World Cup 2018: Croatia Take On Nigeria In Potentially Explosive Match
African players and nations have often had to deal with a lot of racist insults during matches.
Croatia have had the better of their World Cup outing
It is 20 years since Croatia surged to the final four at France '98
Nigeria, long one of African football's underachievers
Croatia and Nigeria will be facing off in what promises to be a high-voltage contest between two physical teams. Croatia have had the better of their World Cup outing, having made the semi-finals before while the Africans are always a very strong side physically but don't have too many results to speak of. The clash in the Russian enclave of Kaliningrad on Saturday in their opening Group D match that may prove a test of the organisers' anti-racism drive.
It is 20 years since Croatia surged to the final four at France '98 with a resounding quarter-final win over favourites Germany, and fans will be buoyed by a squad brimming with attacking talent.
Nigeria, long one of African football's underachievers, boast several players with English Premier League pedigree, and will hope they can secure only their second win in their last 12 World Cup matches.
The stage for Saturday's clash is Kaliningrad, a thickly forested outpost of Russia wedged between Poland and Lithuania on the Baltic Sea -- a potentially challenging location for some fans to reach.
FIFA's official site showed tickets still available 24 hours before kick-off.
Saturday will also prove a crucial test for FIFA's anti-discrimination drive, with tension running high in the build-up to the tournament over a spate of recent incidents.

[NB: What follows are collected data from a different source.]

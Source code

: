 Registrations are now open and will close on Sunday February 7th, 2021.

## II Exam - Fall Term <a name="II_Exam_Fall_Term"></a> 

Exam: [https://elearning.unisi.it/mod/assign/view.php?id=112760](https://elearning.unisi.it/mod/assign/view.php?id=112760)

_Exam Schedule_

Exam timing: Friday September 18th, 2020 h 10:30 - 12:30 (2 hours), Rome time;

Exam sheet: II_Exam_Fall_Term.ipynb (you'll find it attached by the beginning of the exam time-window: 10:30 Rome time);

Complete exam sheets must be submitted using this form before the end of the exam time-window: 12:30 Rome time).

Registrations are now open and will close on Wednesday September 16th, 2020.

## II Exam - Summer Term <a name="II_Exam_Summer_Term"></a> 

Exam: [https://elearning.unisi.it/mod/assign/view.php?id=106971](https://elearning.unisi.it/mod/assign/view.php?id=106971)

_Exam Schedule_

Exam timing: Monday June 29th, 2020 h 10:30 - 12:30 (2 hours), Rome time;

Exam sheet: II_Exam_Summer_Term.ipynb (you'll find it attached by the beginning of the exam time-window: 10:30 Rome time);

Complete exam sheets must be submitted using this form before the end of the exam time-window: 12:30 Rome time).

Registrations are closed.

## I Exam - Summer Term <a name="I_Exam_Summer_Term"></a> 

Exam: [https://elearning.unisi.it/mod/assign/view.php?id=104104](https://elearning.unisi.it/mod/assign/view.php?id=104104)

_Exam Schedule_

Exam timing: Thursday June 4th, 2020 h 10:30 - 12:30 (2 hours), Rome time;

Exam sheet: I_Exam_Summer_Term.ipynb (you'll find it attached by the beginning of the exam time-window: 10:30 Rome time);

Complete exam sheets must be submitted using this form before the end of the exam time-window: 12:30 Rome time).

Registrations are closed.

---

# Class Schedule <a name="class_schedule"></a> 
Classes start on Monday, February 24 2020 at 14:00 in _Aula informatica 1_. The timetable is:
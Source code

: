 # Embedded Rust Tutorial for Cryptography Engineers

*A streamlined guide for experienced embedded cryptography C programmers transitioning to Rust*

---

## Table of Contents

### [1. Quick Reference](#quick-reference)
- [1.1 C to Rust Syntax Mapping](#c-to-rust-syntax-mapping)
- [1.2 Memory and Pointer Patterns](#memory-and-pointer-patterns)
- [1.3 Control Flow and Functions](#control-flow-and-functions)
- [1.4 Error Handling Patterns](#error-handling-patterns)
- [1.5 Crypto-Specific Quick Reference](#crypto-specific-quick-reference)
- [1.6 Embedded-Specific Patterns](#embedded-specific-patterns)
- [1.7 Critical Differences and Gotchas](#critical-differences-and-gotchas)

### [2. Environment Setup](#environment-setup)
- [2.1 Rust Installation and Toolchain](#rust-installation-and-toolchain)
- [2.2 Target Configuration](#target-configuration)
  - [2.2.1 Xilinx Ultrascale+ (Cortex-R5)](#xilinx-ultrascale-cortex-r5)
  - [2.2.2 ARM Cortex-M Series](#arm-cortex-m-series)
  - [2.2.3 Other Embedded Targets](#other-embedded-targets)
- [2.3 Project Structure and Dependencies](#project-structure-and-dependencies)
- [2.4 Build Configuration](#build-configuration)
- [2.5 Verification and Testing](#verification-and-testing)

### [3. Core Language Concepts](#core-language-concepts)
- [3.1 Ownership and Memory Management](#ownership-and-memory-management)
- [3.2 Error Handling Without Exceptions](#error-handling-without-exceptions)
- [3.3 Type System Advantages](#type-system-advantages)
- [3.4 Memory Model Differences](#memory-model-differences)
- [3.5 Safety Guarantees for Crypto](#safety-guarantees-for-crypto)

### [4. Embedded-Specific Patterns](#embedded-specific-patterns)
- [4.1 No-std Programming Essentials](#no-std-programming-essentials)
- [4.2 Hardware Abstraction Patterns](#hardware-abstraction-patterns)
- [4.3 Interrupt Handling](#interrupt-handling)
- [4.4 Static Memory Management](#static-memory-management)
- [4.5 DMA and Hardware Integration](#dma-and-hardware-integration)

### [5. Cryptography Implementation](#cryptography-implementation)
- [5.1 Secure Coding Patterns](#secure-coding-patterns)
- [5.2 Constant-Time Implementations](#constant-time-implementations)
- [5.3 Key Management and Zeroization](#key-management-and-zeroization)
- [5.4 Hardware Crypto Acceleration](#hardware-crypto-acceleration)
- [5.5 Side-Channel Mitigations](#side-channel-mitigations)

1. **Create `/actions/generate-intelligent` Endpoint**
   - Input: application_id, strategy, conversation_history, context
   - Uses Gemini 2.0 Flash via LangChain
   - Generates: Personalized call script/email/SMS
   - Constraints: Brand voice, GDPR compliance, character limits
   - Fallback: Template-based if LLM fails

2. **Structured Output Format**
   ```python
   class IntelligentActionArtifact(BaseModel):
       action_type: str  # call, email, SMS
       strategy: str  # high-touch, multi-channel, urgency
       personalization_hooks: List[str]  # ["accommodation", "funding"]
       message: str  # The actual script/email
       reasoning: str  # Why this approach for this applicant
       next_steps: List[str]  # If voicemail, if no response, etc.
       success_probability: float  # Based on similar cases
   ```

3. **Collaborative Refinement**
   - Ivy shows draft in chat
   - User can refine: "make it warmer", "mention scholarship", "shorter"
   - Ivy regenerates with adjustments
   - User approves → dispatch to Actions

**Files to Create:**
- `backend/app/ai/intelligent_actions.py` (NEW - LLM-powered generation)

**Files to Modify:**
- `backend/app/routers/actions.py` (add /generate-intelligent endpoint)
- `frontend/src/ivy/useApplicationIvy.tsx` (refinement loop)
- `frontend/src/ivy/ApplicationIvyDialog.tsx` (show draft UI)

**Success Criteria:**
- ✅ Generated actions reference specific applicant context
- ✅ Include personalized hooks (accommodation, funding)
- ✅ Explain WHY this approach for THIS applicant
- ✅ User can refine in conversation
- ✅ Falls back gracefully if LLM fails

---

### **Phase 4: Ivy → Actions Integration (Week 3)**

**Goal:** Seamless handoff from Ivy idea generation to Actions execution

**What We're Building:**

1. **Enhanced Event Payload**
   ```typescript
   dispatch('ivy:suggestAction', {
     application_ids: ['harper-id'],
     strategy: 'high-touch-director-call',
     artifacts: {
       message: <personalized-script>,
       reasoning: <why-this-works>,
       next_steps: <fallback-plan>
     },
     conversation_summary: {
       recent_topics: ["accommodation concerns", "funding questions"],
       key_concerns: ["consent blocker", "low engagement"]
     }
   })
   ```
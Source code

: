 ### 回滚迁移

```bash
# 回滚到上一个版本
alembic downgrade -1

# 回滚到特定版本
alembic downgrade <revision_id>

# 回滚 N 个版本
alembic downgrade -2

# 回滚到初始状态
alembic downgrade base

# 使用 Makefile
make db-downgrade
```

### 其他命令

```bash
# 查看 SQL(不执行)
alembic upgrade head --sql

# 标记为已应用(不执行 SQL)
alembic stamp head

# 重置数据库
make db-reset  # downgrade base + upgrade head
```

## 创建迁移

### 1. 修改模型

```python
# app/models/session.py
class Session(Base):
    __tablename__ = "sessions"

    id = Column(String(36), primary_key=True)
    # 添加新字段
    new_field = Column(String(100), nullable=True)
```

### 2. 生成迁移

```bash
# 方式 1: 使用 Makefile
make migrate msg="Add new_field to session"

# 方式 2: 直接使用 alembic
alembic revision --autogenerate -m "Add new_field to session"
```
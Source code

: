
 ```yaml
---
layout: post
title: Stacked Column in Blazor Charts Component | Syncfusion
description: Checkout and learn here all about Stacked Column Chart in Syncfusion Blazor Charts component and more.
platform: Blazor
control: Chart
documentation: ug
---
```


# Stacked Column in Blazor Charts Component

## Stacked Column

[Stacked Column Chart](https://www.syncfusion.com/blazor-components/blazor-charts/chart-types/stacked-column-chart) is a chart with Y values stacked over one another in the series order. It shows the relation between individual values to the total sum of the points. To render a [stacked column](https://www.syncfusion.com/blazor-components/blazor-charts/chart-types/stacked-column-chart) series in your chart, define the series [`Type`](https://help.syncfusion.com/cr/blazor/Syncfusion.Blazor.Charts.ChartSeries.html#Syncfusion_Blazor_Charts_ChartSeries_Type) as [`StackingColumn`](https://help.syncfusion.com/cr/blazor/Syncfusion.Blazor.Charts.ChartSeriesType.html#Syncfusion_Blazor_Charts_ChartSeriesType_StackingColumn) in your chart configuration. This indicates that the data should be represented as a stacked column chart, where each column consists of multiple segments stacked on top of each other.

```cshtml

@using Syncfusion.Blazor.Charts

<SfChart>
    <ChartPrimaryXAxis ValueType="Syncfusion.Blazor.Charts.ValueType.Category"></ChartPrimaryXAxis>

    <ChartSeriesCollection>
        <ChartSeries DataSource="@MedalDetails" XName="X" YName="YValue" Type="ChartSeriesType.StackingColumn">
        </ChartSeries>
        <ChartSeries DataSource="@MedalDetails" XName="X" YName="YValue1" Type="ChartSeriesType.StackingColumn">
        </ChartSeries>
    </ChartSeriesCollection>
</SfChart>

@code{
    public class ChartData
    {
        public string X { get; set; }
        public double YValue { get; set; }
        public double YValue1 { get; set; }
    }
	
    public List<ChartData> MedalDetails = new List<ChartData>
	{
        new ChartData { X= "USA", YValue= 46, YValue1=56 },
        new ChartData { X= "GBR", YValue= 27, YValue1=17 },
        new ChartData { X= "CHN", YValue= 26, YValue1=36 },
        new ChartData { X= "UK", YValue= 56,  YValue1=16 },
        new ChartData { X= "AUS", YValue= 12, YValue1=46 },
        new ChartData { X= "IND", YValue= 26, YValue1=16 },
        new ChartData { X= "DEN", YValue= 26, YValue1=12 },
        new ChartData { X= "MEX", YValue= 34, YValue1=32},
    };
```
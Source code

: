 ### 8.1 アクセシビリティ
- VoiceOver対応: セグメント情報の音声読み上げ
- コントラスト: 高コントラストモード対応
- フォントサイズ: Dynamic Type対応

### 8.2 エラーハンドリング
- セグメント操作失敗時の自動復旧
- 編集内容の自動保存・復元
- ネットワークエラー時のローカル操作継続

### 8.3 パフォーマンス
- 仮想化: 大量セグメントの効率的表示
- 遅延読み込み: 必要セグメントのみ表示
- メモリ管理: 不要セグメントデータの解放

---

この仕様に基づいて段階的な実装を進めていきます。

Racism has plagued Russian football since clubs began purchasing foreign players after the Soviet Union collapsed in 1991.
Russia's football federation was last month slapped with a 25,000-euro fine after racist chants from supporters during a friendly against France.
FIFA has instituted a three-strikes policy against any racist abuse from fans across the tournament, threatening to abandon matches if supporters ignore a stadium speaker announcement and then a pause in play.
Nigeria's Dutch-born defender Will Troost-Ekong told Britain's The Guardian newspaper last month that the players would react as one to any abuse.
Croatia, appearing at their fifth World Cup, boast a host of world-class talent, including Real Madrid's Luka Modric, Barcelona's Ivan Rakitic and Mario Mandzukic of Juventus.
The Balkan nation lost 2-0 to Brazil in a friendly in the run-up to the tournament that marked Neymar's return to international football, before a come-from-behind 2-1 win over Senegal on June 9.
Nigeria lost 2-1 to England at Wembley and fell to a turgid 1-0 defeat by the Czech Republic to leave their German coach Gernot Rohr plenty of selection headaches, particularly in attack.
The Super Eagles are this World Cup's youngest squad, and several Premier League regulars, including Arsenal's Alex Iwobi, Leicester's Wilfried Ndidi and Victor Moses of Chelsea will be crucial.
Ndidi is one of three Leicester City players in the squad.
Both sides will be keen to get off to a winning start in Russia to give themselves the best chance of exiting a tough Group D that includes Iceland -- who topped Croatia's qualifying group -- and two-time winners Argentina.